“No matter how many lectures, books and studies are published on the theft of the Parthenon Sculptures, and no matter how many sound arguments and evidence we present in support of their return, the wider public will never grasp the essence of the issue as powerfully as it can through the force of image and storytelling,” the director of the Acropolis Museum, Nikolaos Stampolidis, said in his introduction to the docudrama “The Woman Behind Elgin,” which premiered earlier this week opposite the Sacred Rock of the Acropolis.
The story of the Parthenon Sculptures has, indeed, been retold over and over again, from one side or the other, and argued from every tone: scholarly, propagandistic and personal, appealing to emotion or logic. This time around, the story is told through the perspective of a woman who was very close to the events, Lady Elgin, and is drawn from a series of private letters that shed light on how the sculptures were pillaged from the ancient Greek citadel.
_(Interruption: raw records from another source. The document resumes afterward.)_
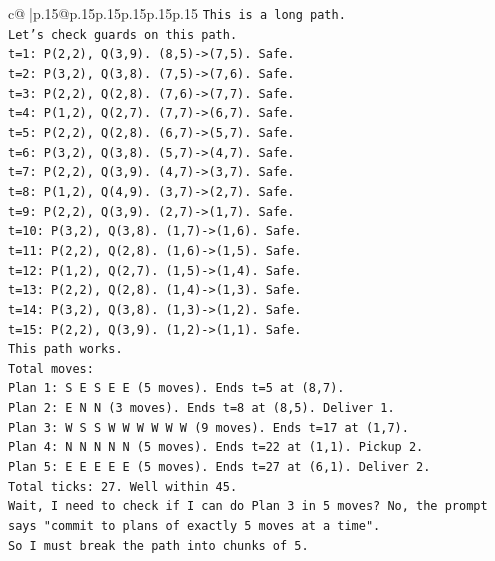 \documentclass{article}
\begin{document}
{\begin{supertabular}{c@{$\;$}|p{.15\linewidth}@{}p{.15\linewidth}p{.15\linewidth}p{.15\linewidth}p{.15\linewidth}p{.15\linewidth}}
{{{\texttt{This is a long path.} \\
\texttt{Let's check guards on this path.} \\
\texttt{t=1: P(2,2), Q(3,9). (8,5){-}>(7,5). Safe.} \\
\texttt{t=2: P(3,2), Q(3,8). (7,5){-}>(7,6). Safe.} \\
\texttt{t=3: P(2,2), Q(2,8). (7,6){-}>(7,7). Safe.} \\
\texttt{t=4: P(1,2), Q(2,7). (7,7){-}>(6,7). Safe.} \\
\texttt{t=5: P(2,2), Q(2,8). (6,7){-}>(5,7). Safe.} \\
\texttt{t=6: P(3,2), Q(3,8). (5,7){-}>(4,7). Safe.} \\
\texttt{t=7: P(2,2), Q(3,9). (4,7){-}>(3,7). Safe.} \\
\texttt{t=8: P(1,2), Q(4,9). (3,7){-}>(2,7). Safe.} \\
\texttt{t=9: P(2,2), Q(3,9). (2,7){-}>(1,7). Safe.} \\
\texttt{t=10: P(3,2), Q(3,8). (1,7){-}>(1,6). Safe.} \\
\texttt{t=11: P(2,2), Q(2,8). (1,6){-}>(1,5). Safe.} \\
\texttt{t=12: P(1,2), Q(2,7). (1,5){-}>(1,4). Safe.} \\
\texttt{t=13: P(2,2), Q(2,8). (1,4){-}>(1,3). Safe.} \\
\texttt{t=14: P(3,2), Q(3,8). (1,3){-}>(1,2). Safe.} \\
\texttt{t=15: P(2,2), Q(3,9). (1,2){-}>(1,1). Safe.} \\
\texttt{This path works.} \\
\texttt{Total moves:} \\
\texttt{Plan 1: S E S E E (5 moves). Ends t=5 at (8,7).} \\
\texttt{Plan 2: E N N (3 moves). Ends t=8 at (8,5). Deliver 1.} \\
\texttt{Plan 3: W S S W W W W W W (9 moves). Ends t=17 at (1,7).} \\
\texttt{Plan 4: N N N N N (5 moves). Ends t=22 at (1,1). Pickup 2.} \\
\texttt{Plan 5: E E E E E (5 moves). Ends t=27 at (6,1). Deliver 2.} \\
\texttt{Total ticks: 27. Well within 45.} \\
\texttt{Wait, I need to check if I can do Plan 3 in 5 moves? No, the prompt says "commit to plans of exactly 5 moves at a time".} \\
\texttt{So I must break the path into chunks of 5.} \\
}}}
\end{supertabular}}
\end{document}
This “micro-history that becomes macro-history,” according to Stampolidis, is the story around which this extensively researched documentary revolves. It is written and narrated by actress Mimi Denissi, who takes viewers to early 19th-century Europe to follow the footsteps of Lord and Lady Elgin as they leave Britain for the Ottoman Empire, where the British aristocrat is posted as a diplomat. From the outset, however, his true obsession is the monuments of the Acropolis.